O funcionário da tarde, Jung, pediu folga naquele dia, e ela não tinha encontrado ninguém para substituí-lo, então teve que tomar conta da loja até anoitecer. Quando os clientes que estavam saindo do trabalho começaram a aparecer, o cansaço bateu e ela tomou duas latas de energético, coisa que não gostava de fazer.

Nesse momento, o senhor Kwak chegou. Seon-suk deu uma olhada no relógio. Ele estava duas horas adiantado. Segundo Kwak, ele soube que Jung tiraria o dia de folga e achou que eles deveriam revezar o expediente, então chegou mais cedo.

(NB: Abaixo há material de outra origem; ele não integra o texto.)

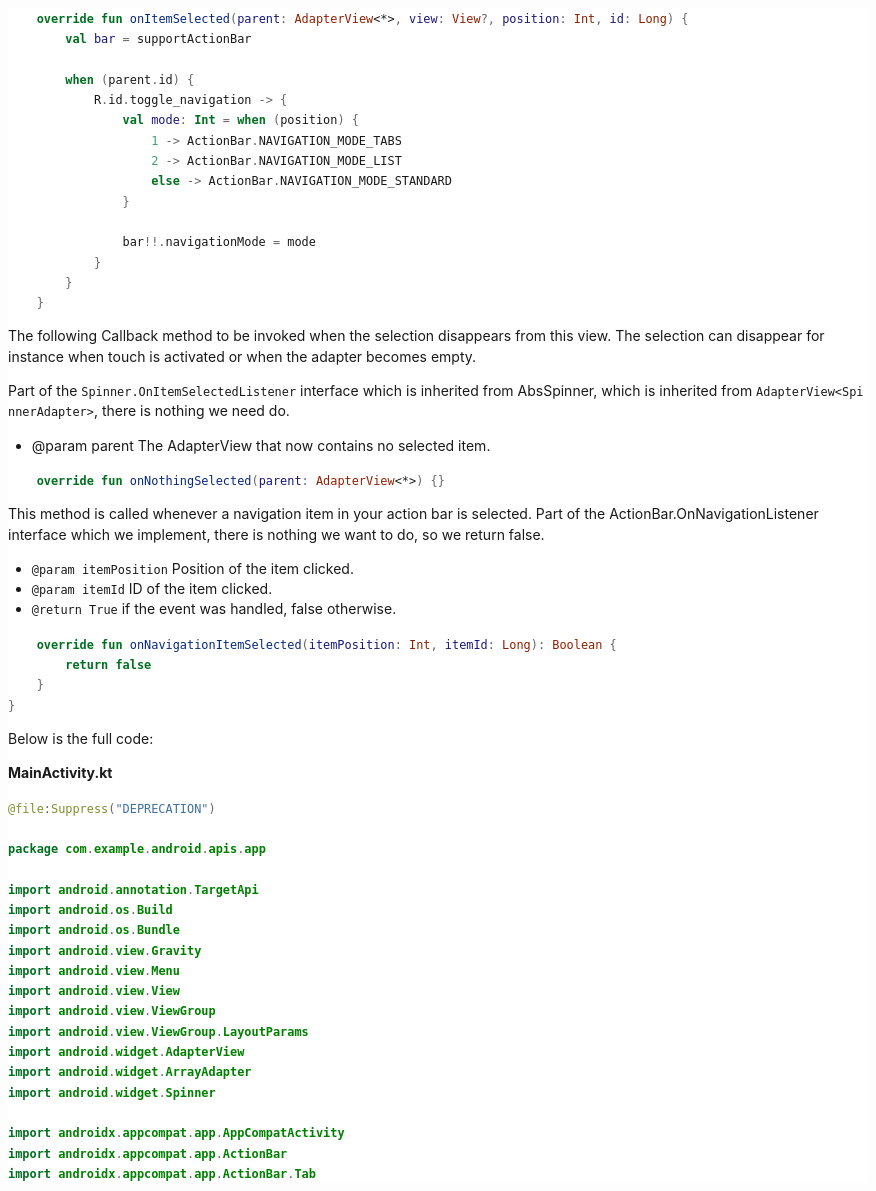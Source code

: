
 ```kotlin
    override fun onItemSelected(parent: AdapterView<*>, view: View?, position: Int, id: Long) {
        val bar = supportActionBar

        when (parent.id) {
            R.id.toggle_navigation -> {
                val mode: Int = when (position) {
                    1 -> ActionBar.NAVIGATION_MODE_TABS
                    2 -> ActionBar.NAVIGATION_MODE_LIST
                    else -> ActionBar.NAVIGATION_MODE_STANDARD
                }

                bar!!.navigationMode = mode
            }
        }
    }
```

The following Callback method to be invoked when the selection disappears from this view. The selection can disappear for instance when touch is activated or when the adapter becomes empty.

Part of the `Spinner.OnItemSelectedListener` interface which is inherited from AbsSpinner, which is inherited from `AdapterView<SpinnerAdapter>`, there is nothing we need do.

- @param parent The AdapterView that now contains no selected item.

```kotlin
    override fun onNothingSelected(parent: AdapterView<*>) {}
```

This method is called whenever a navigation item in your action bar is selected. Part of the ActionBar.OnNavigationListener interface which we implement, there is nothing we want to do, so we return false.

- `@param itemPosition` Position of the item clicked.
- `@param itemId` ID of the item clicked.
- `@return True` if the event was handled, false otherwise.

```kotlin
    override fun onNavigationItemSelected(itemPosition: Int, itemId: Long): Boolean {
        return false
    }
}
```

Below is the full code:

**MainActivity.kt**

```kotlin
@file:Suppress("DEPRECATION")

package com.example.android.apis.app

import android.annotation.TargetApi
import android.os.Build
import android.os.Bundle
import android.view.Gravity
import android.view.Menu
import android.view.View
import android.view.ViewGroup
import android.view.ViewGroup.LayoutParams
import android.widget.AdapterView
import android.widget.ArrayAdapter
import android.widget.Spinner

import androidx.appcompat.app.AppCompatActivity
import androidx.appcompat.app.ActionBar
import androidx.appcompat.app.ActionBar.Tab
```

Apesar de estar um tanto agradecida, Seon-suk desdenhou internamente daquele homem chato e entediante. Se era para ser assim, então ela preferia que ele tivesse avisado antes que chegaria mais cedo! Seria ótimo se ele fosse um pouco mais bem-humorado e descontraído… Ela até pensou que a família do homem devia estar frustrada com ele, mas, quando lembrou do próprio marido, que tinha ido embora, seu desdém se transformou em um suspiro. Droga…

Era em momentos como aquele que ela preferia o golden retriever. Aquele homem que trabalhava no período noturno e saíra não muito tempo depois que a Covid-19 havia estourado. Por onde ele estaria? Será que estava bem? A curiosidade tomou conta dela por um instante, mas, de tão cansada e faminta que estava, ela deixou isso de lado e se preparou para ir embora.

— O chefe Kang aprovou minha saída — informou Kwak no momento em que ela saía do depósito e tirava o colete do uniforme.

Só então ela se lembrou da conversa deles pela manhã. Com o olhar cheio de curiosidade, Seon-suk se aproximou de Kwak.